# Introduction

## Project Description
The primary objective of this project is to apply key **Machine Learning** concepts, such as data cleaning, feature engineering, model selection, hyperparameter tuning, and performance evaluation. By exploring various  models and evaluation metrics, we expect to gain a deeper understanding of how to build and optimize predictive models.

The aim is to perform a classification task using the well-known **Adult Income Dataset**. The target variable is whether a person earns more or less than 50K USD per year.

## Dataset Description
The [Adult Income Dataset](https://archive.ics.uci.edu/dataset/2/adult) was originally extracted from the 1994 US Census Database and is commonly used for binary classification tasks in ML. It contains demographic and economic features that may influence a person’s income level.

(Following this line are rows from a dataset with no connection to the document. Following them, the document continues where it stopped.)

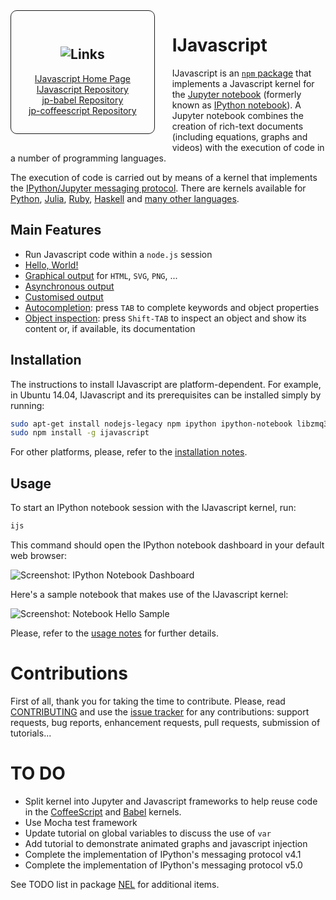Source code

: <nav style="float: left;
            padding: 2em;
            margin: 0 2em 2em 0;
            border: 1px solid;
            border-radius: 10px;
            text-align: center;">
<h1><img alt="Links" src="images/logo-128x128.png"></h1>
<a href="http://n-riesco.github.io/ijavascript">IJavascript Home Page</a><br>
<a href="http://github.com/n-riesco/ijavascript">IJavascript Repository</a><br>
<a href="http://github.com/n-riesco/jp-babel">jp-babel Repository</a><br>
<a href="http://github.com/n-riesco/jp-coffeescript">jp-coffeescript Repository</a><br>
</nav>

# IJavascript

IJavascript is an [`npm` package](https://www.npmjs.com/) that implements a
Javascript kernel for the [Jupyter notebook](http://jupyter.org/) (formerly
known as [IPython notebook](http://ipython.org/notebook.html)). A Jupyter
notebook combines the creation of rich-text documents (including equations,
graphs and videos) with the execution of code in a number of programming
languages.

The execution of code is carried out by means of a kernel that implements the
[IPython/Jupyter messaging
protocol](http://ipython.org/ipython-doc/stable/development/messaging.html).
There are kernels available for [Python](http://ipython.org/notebook.html),
[Julia](https://github.com/JuliaLang/IJulia.jl),
[Ruby](https://github.com/minad/iruby),
[Haskell](https://github.com/gibiansky/IHaskell) and [many
other languages](https://github.com/ipython/ipython/wiki/IPython-kernels-for-other-languages).

<div style="clear: both;" />

## Main Features

- Run Javascript code within a `node.js` session
- [Hello, World!](http://n-riesco.github.io/ijavascript/doc/hello.ipynb.html)
- [Graphical
  output](http://n-riesco.github.io/ijavascript/doc/graphics.ipynb.html) for
  `HTML`, `SVG`, `PNG`, ...
- [Asynchronous
  output](http://n-riesco.github.io/ijavascript/doc/async.ipynb.html)
- [Customised
  output](http://n-riesco.github.io/ijavascript/doc/mimer.ipynb.html)
- [Autocompletion](http://n-riesco.github.io/ijavascript/doc/complete.md.html):
  press `TAB` to complete keywords and object properties
- [Object
  inspection](http://n-riesco.github.io/ijavascript/doc/inspect.md.html): press
  `Shift-TAB` to inspect an object and show its content or, if available, its
  documentation

## Installation

The instructions to install IJavascript are platform-dependent. For example, in
Ubuntu 14.04, IJavascript and its prerequisites can be installed simply by
running:

```sh
sudo apt-get install nodejs-legacy npm ipython ipython-notebook libzmq3-dev
sudo npm install -g ijavascript
```

For other platforms, please, refer to the [installation
notes](http://n-riesco.github.io/ijavascript/doc/install.md.html).

## Usage

To start an IPython notebook session with the IJavascript kernel, run:

```sh
ijs
```

This command should open the IPython notebook dashboard in your default web
browser:

![Screenshot: IPython Notebook
Dashboard](images/screenshot-dashboard-home.png)

Here's a sample notebook that makes use of the IJavascript kernel:

![Screenshot: Notebook Hello Sample](images/screenshot-notebook-hello.png)

Please, refer to the [usage
notes](http://n-riesco.github.io/ijavascript/doc/usage.md.html) for further
details.

# Contributions

First of all, thank you for taking the time to contribute. Please, read
[CONTRIBUTING](http://n-riesco.github.io/ijavascript/contributing.html) and use
the [issue tracker](https://github.com/n-riesco/ijavascript/issues) for any
contributions: support requests, bug reports, enhancement requests, pull
requests, submission of tutorials...

# TO DO

- Split kernel into Jupyter and Javascript frameworks to help reuse code in the
  [CoffeeScript](https://github.com/n-riesco/jp-coffeescript) and
  [Babel](https://github.com/n-riesco/jp-babel) kernels.
- Use Mocha test framework
- Update tutorial on global variables to discuss the use of `var`
- Add tutorial to demonstrate animated graphs and javascript injection
- Complete the implementation of IPython's messaging protocol v4.1
- Complete the implementation of IPython's messaging protocol v5.0

See TODO list in package [NEL](https://github.com/n-riesco/nel) for additional
items.
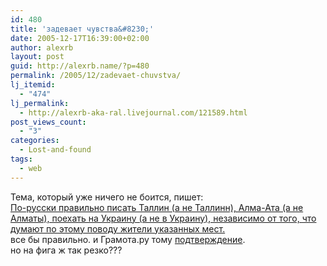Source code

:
 ```yaml
---
id: 480
title: 'задевает чувства&#8230;'
date: 2005-12-17T16:39:00+02:00
author: alexrb
layout: post
guid: http://alexrb.name/?p=480
permalink: /2005/12/zadevaet-chuvstva/
lj_itemid:
  - "474"
lj_permalink:
  - http://alexrb-aka-ral.livejournal.com/121589.html
post_views_count:
  - "3"
categories:
  - Lost-and-found
tags:
  - web
---
```

Тема, который уже ничего не боится, пишет:  
<a href="http://www.artlebedev.ru/kovodstvo/121/" target="_blank">По-русски правильно писать Таллин (а не Таллинн), Алма-Ата (а не Алматы), поехать на Украину (а не в Украину), независимо от того, что думают по этому поводу жители указанных мест.</a>  
все бы правильно. и Грамота.ру тому <a href="http://www.gramota.ru/dic/search.php?word=%F3%EA%F0%E0%E8%ED%E0&lop=x&gorb=x&efr=x&zar=x&ag=x&ab=x&lv=x&pe=x&az=x" target="_blank">подтверждение</a>.  
но на фига ж так резко???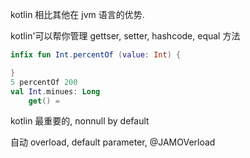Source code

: kotlin 相比其他在 jvm 语言的优势.

kotlin'可以帮你管理 gettser, setter, hashcode, equal 方法

```kotlin
infix fun Int.percentOf (value: Int) {

}
5 percentOf 200
val Int.minues: Long
    get() = 
```

kotlin 最重要的, nonnull by default

自动 overload, default parameter, @JAMOVerload
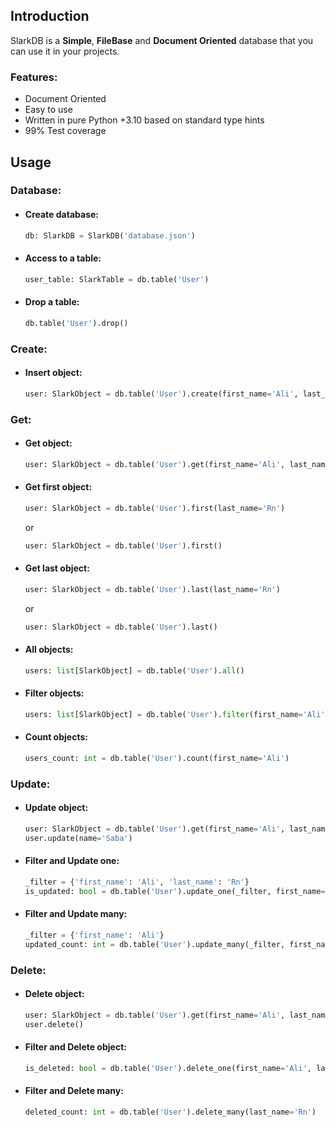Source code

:## Introduction

SlarkDB is a <b>Simple</b>, <b>FileBase</b> and <b>Document Oriented</b> database that you can use it in your projects.

### Features:
- Document Oriented
- Easy to use
- Written in pure Python +3.10 based on standard type hints
- 99% Test coverage


## Usage

### Database:
- #### Create database:
    ```python
    db: SlarkDB = SlarkDB('database.json')
    ```

- #### Access to a table:
    ```python
    user_table: SlarkTable = db.table('User')
    ```

- #### Drop a table:
    ```python
    db.table('User').drop()
    ```
### Create:
- #### Insert object:
    ```python
    user: SlarkObject = db.table('User').create(first_name='Ali', last_name='Rn')
    ```

### Get:
- #### Get object:
    ```python
    user: SlarkObject = db.table('User').get(first_name='Ali', last_name='Rn')
    ```

- #### Get first object:
    ```python
    user: SlarkObject = db.table('User').first(last_name='Rn')
    ```
    or
    ```python
    user: SlarkObject = db.table('User').first()
    ```

- #### Get last object:
    ```python
    user: SlarkObject = db.table('User').last(last_name='Rn')
    ```
    or
    ```python
    user: SlarkObject = db.table('User').last()
    ```

- #### All objects:
    ```python
    users: list[SlarkObject] = db.table('User').all()
    ```

- #### Filter objects:
    ```python
    users: list[SlarkObject] = db.table('User').filter(first_name='Ali')
    ```

- #### Count objects:
    ```python
    users_count: int = db.table('User').count(first_name='Ali')
    ```

### Update:
- #### Update object:
  ```python
  user: SlarkObject = db.table('User').get(first_name='Ali', last_name='Rn')
  user.update(name='Saba')
  ```

- #### Filter and Update one:
  ```python
  _filter = {'first_name': 'Ali', 'last_name': 'Rn'}
  is_updated: bool = db.table('User').update_one(_filter, first_name='Saba')
  ```

- #### Filter and Update many:
  ```python
  _filter = {'first_name': 'Ali'}
  updated_count: int = db.table('User').update_many(_filter, first_name='Saba')
  ```
  
### Delete:
- #### Delete object:
  ```python
  user: SlarkObject = db.table('User').get(first_name='Ali', last_name='Rn')
  user.delete()
  ```

- #### Filter and Delete object:
  ```python
  is_deleted: bool = db.table('User').delete_one(first_name='Ali', last_name='Rn')
  ```

- #### Filter and Delete many:
  ```python
  deleted_count: int = db.table('User').delete_many(last_name='Rn')
  ```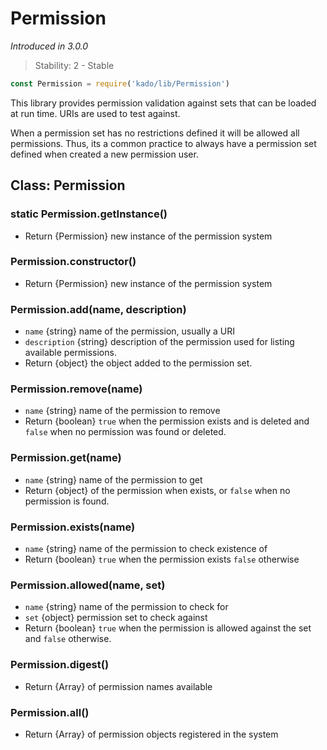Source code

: # Permission
*Introduced in 3.0.0*
> Stability: 2 - Stable
```js
const Permission = require('kado/lib/Permission')
```
This library provides permission validation against sets that can be loaded at
run time. URIs are used to test against.

When a permission set has no restrictions defined it will be allowed all
permissions. Thus, its a common practice to always have a permission set defined
when created a new permission user.

## Class: Permission

### static Permission.getInstance()
* Return {Permission} new instance of the permission system

### Permission.constructor()
* Return {Permission} new instance of the permission system

### Permission.add(name, description)
* `name` {string} name of the permission, usually a URI
* `description` {string} description of the permission used for listing
available permissions.
* Return {object} the object added to the permission set.

### Permission.remove(name)
* `name` {string} name of the permission to remove
* Return {boolean} `true` when the permission exists and is deleted
and `false` when no permission was found or deleted.

### Permission.get(name)
* `name` {string} name of the permission to get
* Return {object} of the permission when exists, or `false` when no permission
is found.

### Permission.exists(name)
* `name` {string} name of the permission to check existence of
* Return {boolean} `true` when the permission exists `false` otherwise

### Permission.allowed(name, set)
* `name` {string} name of the permission to check for
* `set` {object} permission set to check against
* Return {boolean} `true` when the permission is allowed against the set and
`false` otherwise.

### Permission.digest()
* Return {Array} of permission names available

### Permission.all()
* Return {Array} of permission objects registered in the system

It consists of 6 numerical features and 9 categorical features, including:
* Demographic Information: `age`, `sex`, `race`, `marital-status`, `native-country`, `relationship`.
* Education & Occupation: `education`, `education-num`, `workclass`, `occupation`.
* Financial Attributes: `capital-gain`, `capital-loss`, `hours-per-week`, `fnlwgt`.
* The Target Variable: `class` (<=50K or >50K)

## Project Overview
1. **Getting Started**: import libs and access the data.
2. **Exploratory Data Analysis**: Explore the dataset, visualize feature distributions, identify correlations.
3. **Data Preprocessing**: Handle missing values, handle text, scale data, split between train and test set.
4. **Model Training**: Train different classification models and perform hyperparameter tuning.
5. **Model Evaluation**: Evaluate model performance using various metrics.

# Getting Started

## Import necessary packages
You can download all of the necessary packages using: `pip install pandas numpy seaborn matplotlib scikit-learn`

In [None]:
# File manipulation tools
import os
import pandas as pd
import tarfile
import urllib.request

# Data visualization tools
import numpy as np
import matplotlib.pyplot as plt
import seaborn as sns

# Preprocessing tools
from sklearn.preprocessing import LabelEncoder, OneHotEncoder, StandardScaler
from sklearn.compose import ColumnTransformer
from sklearn.pipeline import Pipeline

# Predictors
from sklearn.model_selection import StratifiedShuffleSplit
from sklearn.linear_model import LogisticRegression, SGDClassifier
from sklearn.ensemble import RandomForestClassifier, VotingClassifier, BaggingClassifier, GradientBoostingClassifier
from sklearn.svm import SVC
from sklearn.neighbors import KNeighborsClassifier

# Performance metrics
from sklearn.model_selection import GridSearchCV

## Data Access
The dataset is hosted on our GitHub repository. There is also a description from the original authors in `adult.names`.

In [None]:
DOWNLOAD_URL = "https://github.com/fatimaezzahra-creator/Projet-ML/raw/refs/heads/main/datasets/adult.tgz"
DATASET_PATH = "datasets"

def fetch_data(data_url, data_path):
    if not os.path.isdir(data_path):
        os.makedirs(data_path)
    tgz_path = os.path.join(data_path, "adult.tgz")
    urllib.request.urlretrieve(data_url, tgz_path)
    tgz_file = tarfile.open(tgz_path)
    tgz_file.extractall(path=data_path)
    tgz_file.close()    

def load_data():
    csv_path = os.path.join(DATASET_PATH, "adult.data")
    return pd.read_csv(csv_path, skipinitialspace=True)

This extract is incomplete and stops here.